» INFORMATION GIVEN
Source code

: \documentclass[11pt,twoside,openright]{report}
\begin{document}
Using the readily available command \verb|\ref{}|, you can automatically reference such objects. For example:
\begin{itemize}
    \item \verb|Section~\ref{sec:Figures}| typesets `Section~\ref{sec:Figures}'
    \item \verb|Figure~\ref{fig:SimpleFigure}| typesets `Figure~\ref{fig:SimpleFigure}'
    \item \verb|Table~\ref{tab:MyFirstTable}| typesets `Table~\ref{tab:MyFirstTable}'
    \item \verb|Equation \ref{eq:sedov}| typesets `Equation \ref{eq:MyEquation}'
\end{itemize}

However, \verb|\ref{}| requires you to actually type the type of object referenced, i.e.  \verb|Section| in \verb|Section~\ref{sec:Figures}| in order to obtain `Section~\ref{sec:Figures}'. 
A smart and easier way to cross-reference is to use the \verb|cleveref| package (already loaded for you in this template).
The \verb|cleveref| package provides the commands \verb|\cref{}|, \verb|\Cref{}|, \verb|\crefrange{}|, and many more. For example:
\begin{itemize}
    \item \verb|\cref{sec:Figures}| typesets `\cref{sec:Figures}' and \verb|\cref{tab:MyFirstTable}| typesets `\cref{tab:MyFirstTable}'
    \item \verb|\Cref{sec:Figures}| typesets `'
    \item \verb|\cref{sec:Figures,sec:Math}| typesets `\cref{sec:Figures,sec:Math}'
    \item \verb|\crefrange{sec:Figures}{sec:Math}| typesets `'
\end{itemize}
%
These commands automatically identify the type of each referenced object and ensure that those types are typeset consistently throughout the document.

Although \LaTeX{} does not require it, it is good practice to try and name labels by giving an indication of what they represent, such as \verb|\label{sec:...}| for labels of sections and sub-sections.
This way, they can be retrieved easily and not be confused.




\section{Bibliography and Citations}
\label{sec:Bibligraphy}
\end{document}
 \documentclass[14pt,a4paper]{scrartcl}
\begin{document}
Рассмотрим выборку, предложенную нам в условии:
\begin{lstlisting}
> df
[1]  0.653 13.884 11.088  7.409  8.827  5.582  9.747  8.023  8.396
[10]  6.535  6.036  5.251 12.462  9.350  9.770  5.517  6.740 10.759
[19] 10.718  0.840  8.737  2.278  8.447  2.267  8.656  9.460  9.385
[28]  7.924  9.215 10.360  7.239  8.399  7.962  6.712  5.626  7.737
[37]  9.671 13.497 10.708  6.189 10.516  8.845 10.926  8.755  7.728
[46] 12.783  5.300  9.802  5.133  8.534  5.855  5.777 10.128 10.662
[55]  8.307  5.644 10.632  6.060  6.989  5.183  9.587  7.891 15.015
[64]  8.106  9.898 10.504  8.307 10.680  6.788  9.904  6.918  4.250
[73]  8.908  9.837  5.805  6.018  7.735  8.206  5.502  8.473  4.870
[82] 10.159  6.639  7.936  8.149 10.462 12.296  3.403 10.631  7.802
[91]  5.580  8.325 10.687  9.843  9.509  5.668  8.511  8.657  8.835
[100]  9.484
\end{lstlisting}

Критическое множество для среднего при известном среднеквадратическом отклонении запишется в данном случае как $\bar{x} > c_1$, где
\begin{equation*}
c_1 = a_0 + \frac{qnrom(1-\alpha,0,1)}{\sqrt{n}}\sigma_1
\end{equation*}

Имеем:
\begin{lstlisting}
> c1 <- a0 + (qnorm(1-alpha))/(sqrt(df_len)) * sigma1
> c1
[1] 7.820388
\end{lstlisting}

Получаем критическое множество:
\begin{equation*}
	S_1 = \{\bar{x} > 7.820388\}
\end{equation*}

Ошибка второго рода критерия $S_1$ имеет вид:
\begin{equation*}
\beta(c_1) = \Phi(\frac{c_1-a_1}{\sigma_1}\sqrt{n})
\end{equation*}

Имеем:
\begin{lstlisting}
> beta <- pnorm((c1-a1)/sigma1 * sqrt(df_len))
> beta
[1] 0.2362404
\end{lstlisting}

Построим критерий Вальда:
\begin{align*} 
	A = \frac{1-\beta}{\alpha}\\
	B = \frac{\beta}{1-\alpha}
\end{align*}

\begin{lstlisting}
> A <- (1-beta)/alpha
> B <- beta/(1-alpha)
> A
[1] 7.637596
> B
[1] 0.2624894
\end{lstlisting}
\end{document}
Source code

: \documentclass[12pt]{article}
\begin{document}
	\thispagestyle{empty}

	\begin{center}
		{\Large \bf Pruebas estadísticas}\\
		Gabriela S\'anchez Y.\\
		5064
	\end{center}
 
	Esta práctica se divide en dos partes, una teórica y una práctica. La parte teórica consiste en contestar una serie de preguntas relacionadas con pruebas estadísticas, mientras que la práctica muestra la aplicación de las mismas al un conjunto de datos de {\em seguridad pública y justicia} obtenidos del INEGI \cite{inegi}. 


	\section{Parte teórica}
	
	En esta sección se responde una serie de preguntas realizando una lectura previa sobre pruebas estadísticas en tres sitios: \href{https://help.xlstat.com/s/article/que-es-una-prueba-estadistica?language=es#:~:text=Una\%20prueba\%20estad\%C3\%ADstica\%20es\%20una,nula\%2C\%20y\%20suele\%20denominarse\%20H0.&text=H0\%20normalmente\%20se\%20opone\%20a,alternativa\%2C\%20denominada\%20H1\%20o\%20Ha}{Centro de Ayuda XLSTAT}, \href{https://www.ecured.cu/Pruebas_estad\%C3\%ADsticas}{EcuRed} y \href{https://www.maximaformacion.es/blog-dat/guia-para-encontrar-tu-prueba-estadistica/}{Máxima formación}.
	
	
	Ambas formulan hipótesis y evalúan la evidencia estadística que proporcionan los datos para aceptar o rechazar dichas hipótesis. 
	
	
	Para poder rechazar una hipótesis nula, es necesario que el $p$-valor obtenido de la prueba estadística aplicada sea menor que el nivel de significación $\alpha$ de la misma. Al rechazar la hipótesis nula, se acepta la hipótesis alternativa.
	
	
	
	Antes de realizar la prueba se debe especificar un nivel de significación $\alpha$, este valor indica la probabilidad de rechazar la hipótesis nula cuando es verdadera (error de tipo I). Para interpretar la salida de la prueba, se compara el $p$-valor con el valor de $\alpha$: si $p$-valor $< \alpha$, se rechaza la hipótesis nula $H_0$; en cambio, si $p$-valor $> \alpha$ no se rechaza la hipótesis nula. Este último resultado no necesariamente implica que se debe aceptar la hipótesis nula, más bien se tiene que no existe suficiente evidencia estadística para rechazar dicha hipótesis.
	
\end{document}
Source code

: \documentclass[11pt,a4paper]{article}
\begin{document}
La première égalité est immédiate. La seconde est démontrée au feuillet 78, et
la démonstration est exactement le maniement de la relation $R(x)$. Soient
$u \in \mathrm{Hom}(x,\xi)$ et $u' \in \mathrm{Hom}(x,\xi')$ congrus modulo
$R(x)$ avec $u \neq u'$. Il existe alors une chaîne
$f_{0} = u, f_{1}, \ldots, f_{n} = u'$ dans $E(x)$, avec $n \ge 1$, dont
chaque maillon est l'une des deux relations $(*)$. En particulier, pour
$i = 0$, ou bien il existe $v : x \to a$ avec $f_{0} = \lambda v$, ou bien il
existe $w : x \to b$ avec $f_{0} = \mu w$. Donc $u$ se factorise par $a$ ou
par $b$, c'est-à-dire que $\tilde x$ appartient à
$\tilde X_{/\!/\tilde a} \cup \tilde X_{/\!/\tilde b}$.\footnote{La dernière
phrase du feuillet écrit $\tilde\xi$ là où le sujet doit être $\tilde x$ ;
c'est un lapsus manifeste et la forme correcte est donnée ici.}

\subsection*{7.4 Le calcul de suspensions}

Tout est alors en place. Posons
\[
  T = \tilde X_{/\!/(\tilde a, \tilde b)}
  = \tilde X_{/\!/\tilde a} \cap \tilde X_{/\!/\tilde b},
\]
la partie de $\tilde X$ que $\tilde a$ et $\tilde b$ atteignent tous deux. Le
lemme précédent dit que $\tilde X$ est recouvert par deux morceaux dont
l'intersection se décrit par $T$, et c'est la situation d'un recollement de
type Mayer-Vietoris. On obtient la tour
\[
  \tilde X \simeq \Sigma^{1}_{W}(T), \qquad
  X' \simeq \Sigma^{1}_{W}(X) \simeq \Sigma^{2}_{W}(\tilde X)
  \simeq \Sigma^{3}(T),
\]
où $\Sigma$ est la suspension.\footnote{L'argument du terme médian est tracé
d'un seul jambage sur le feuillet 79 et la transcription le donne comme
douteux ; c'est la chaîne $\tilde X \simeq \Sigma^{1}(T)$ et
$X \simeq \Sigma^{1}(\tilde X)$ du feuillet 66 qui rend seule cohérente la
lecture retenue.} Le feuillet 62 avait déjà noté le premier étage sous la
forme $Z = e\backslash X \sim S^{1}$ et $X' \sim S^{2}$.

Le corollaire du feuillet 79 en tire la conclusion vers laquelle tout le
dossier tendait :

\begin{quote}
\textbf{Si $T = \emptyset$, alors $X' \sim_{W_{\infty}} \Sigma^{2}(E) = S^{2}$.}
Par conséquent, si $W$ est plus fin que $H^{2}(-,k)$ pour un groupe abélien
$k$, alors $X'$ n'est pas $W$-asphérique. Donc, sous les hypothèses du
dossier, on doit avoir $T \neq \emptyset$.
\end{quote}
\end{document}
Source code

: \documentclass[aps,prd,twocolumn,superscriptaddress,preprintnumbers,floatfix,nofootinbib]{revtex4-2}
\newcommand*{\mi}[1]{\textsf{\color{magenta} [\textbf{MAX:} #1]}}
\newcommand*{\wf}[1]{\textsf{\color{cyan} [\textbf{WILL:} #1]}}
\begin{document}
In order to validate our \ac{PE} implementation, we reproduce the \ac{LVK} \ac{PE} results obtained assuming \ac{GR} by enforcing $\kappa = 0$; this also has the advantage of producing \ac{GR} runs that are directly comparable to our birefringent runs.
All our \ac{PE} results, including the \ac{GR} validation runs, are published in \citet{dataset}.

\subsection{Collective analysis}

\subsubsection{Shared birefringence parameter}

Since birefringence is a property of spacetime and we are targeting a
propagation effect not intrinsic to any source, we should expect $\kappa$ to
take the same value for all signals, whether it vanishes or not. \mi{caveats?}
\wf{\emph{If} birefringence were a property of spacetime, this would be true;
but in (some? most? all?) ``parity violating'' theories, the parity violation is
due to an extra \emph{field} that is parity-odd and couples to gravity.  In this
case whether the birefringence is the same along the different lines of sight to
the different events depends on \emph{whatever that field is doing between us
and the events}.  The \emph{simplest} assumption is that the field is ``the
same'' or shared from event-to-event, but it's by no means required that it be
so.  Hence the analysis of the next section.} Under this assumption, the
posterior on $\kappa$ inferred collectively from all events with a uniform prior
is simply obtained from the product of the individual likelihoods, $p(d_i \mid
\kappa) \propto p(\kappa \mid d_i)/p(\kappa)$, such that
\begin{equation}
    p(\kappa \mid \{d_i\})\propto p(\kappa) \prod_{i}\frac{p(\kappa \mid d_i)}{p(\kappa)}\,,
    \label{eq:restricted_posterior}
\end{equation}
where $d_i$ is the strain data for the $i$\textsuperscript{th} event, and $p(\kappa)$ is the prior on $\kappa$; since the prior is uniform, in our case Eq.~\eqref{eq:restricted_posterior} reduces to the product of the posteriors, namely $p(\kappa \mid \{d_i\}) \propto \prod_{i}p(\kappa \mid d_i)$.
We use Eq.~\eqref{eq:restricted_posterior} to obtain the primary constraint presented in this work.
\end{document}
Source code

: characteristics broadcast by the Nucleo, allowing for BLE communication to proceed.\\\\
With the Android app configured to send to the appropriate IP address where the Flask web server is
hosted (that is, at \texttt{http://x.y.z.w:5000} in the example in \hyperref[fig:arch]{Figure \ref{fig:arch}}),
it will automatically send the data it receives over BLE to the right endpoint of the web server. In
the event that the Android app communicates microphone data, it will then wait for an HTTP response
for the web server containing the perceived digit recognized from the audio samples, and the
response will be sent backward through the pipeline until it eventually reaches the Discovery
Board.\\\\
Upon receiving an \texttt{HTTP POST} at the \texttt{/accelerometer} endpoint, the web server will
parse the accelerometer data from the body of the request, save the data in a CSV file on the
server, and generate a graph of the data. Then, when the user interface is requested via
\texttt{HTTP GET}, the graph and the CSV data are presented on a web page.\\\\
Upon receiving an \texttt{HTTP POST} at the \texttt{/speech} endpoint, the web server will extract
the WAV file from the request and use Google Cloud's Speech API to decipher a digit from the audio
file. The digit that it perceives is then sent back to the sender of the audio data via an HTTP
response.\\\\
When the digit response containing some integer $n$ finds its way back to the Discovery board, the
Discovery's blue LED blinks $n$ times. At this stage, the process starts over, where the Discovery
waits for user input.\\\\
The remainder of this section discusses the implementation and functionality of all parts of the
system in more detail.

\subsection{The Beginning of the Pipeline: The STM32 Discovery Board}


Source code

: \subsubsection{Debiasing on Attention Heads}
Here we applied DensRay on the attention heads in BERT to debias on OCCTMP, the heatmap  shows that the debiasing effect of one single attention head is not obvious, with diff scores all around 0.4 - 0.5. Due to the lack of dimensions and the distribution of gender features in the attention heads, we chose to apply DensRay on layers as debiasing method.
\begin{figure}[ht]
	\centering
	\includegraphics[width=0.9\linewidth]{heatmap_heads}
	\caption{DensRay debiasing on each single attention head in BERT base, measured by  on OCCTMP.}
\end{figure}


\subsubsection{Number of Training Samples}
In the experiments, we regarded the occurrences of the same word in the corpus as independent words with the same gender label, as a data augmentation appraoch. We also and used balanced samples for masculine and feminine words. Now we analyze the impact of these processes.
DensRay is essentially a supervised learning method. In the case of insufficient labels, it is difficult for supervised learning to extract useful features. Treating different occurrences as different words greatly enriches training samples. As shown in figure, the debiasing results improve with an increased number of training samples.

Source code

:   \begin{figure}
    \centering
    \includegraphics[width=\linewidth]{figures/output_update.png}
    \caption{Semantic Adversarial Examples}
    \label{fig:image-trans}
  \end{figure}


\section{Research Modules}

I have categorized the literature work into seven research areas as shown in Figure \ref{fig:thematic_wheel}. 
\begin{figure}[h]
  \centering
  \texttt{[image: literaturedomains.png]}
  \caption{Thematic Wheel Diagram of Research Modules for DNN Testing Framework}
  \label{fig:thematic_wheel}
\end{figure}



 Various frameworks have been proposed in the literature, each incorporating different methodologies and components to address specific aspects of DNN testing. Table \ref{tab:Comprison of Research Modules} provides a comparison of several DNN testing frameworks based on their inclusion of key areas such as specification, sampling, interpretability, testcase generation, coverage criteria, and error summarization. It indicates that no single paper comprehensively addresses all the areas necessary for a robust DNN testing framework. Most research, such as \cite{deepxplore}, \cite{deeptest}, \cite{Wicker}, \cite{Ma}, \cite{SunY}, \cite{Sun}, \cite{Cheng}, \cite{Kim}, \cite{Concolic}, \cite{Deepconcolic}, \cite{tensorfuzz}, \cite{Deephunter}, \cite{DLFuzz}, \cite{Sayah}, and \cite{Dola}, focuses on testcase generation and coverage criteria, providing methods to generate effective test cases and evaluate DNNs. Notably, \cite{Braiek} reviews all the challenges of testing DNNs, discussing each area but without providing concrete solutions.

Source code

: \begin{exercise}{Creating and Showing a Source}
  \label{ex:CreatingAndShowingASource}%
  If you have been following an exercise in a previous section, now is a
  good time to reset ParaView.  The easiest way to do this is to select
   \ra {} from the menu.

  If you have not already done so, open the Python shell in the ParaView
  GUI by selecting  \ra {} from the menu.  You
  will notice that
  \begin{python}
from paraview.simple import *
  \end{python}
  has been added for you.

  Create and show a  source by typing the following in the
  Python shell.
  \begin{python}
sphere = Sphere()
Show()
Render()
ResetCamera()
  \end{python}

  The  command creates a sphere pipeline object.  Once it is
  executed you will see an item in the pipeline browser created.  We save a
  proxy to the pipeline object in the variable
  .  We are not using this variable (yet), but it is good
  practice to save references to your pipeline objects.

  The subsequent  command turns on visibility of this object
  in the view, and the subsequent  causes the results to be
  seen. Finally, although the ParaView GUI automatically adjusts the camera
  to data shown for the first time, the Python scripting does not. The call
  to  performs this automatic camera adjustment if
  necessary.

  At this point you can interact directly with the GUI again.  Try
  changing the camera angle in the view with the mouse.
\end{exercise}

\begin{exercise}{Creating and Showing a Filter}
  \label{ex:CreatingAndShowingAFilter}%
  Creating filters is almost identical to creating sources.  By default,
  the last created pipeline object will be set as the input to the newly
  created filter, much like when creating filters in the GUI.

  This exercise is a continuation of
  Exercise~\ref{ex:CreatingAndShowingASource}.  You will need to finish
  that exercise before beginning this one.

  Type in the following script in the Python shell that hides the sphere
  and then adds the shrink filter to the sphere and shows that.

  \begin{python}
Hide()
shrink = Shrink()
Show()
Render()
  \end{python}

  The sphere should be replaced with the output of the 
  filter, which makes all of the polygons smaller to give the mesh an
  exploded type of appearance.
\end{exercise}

» EXERCISE OBJECTIVE
From the entries above, give again exactly the lines running from the line with "same'' or shared" to the line with "d_i)/p(\kappa)$, such that"; include both of those lines.

» RESULT FOR THIS TASK
same'' or shared from event-to-event, but it's by no means required that it be
so.  Hence the analysis of the next section.} Under this assumption, the
posterior on $\kappa$ inferred collectively from all events with a uniform prior
is simply obtained from the product of the individual likelihoods, $p(d_i \mid
\kappa) \propto p(\kappa \mid d_i)/p(\kappa)$, such that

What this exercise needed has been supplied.